A major challenge in the design of robots is to make them move. Motors can quickly become too large and too heavy – human muscles do the job much better. That’s why Raffaella Carloni wants to build artificial muscles that are inspired by nature, made from nanofibers that, once bundled together, form artificial myofibrils and fascicles. Carloni’s idea has become a European research project and has its kick-off meeting on 15 October at the University of Groningen.
‘Skeletal muscles are the most energy efficient actuators available. They have a high force-to-weight ratio and high flexibility, they react fast and can tune their stiffness,’ Carloni says. ‘But the motors that are currently used in prostheses, and in robots in general, are not like this.’ That is why she now wants to design artificial muscles inspired by nature. The European Union Horizon2020 Framework Program has awarded € 3 million to Carloni’s 4-year research project, MAGNIFY .
‘What we plan to do is to develop an artificial muscle from the nano scale up to the macro scale. We will use molecular motors to build nanofibres and combine these fibres into bundles that will contract when they are stimulated with an electric field,’ explains Carloni. This concept is inspired by human skeletal muscles.

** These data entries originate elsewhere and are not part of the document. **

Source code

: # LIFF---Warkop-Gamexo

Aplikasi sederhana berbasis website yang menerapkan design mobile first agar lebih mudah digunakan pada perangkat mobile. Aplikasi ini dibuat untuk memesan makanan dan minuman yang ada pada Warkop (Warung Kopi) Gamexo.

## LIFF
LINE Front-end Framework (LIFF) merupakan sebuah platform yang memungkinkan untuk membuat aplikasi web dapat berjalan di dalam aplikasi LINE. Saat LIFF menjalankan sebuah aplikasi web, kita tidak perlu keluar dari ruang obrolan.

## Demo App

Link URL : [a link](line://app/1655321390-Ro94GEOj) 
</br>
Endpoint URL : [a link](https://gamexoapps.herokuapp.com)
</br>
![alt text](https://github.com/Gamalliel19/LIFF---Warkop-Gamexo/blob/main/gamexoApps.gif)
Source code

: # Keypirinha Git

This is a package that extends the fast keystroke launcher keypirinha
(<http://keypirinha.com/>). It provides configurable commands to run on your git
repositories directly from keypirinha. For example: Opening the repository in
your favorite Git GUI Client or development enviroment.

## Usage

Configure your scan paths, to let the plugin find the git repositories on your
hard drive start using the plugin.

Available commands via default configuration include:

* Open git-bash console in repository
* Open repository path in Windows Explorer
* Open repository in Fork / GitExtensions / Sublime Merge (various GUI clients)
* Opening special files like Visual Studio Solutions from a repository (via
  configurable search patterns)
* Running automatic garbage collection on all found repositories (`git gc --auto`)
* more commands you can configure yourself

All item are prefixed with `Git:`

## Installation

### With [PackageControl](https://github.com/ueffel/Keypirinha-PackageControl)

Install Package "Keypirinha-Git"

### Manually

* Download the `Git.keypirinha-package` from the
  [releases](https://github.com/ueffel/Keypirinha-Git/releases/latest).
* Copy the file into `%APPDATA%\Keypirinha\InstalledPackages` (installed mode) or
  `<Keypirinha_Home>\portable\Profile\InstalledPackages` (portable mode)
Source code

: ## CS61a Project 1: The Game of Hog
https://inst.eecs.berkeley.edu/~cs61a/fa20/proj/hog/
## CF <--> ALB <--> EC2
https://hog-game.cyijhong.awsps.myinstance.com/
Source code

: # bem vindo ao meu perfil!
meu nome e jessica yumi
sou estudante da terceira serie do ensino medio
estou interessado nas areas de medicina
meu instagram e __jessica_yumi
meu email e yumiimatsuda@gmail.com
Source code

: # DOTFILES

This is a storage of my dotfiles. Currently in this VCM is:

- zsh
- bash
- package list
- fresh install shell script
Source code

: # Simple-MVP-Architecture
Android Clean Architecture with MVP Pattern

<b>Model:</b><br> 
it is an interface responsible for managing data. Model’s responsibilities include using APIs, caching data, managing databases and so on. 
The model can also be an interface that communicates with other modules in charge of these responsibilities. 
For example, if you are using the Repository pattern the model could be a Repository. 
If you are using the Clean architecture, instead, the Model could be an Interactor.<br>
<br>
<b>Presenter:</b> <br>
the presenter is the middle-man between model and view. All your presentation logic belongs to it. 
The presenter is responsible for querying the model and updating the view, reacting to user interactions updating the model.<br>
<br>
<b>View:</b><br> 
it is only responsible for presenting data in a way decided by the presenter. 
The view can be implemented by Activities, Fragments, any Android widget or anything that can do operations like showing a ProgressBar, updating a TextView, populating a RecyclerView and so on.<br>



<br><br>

Carloni is a roboticist and believes in the importance of interdisciplinary research in the development of a new generation of artificial muscle. MAGNIFY is a collaborative project between chemists and supramolecular chemists at the Italian National Research Council (Consiglio Nazionale delle Ricerche) and the French National Research Council (Centre National de la Recherche Scientifique), nanotechnologists and material scientists at the University of Bologna, and roboticists at the University of Groningen. The project will formally start with a kick-off meeting at the University of Groningen on 15 October. Carloni also coordinates another European Horizon2020 project, MyLeg, which focuses on the development of a new intuitive transfemoral leg prosthesis.
‘The new thing in the MAGNIFY project is that we plan the design of the artificial muscles from the nanoscale,’ says Carloni. ‘The artificial muscle should respond to external stimuli and we aim at reaching performances better than the current generation of motors.’ The overall plan is ambitious: in four years’ time, there should be a prototype which can be tested and validated within a robotic system.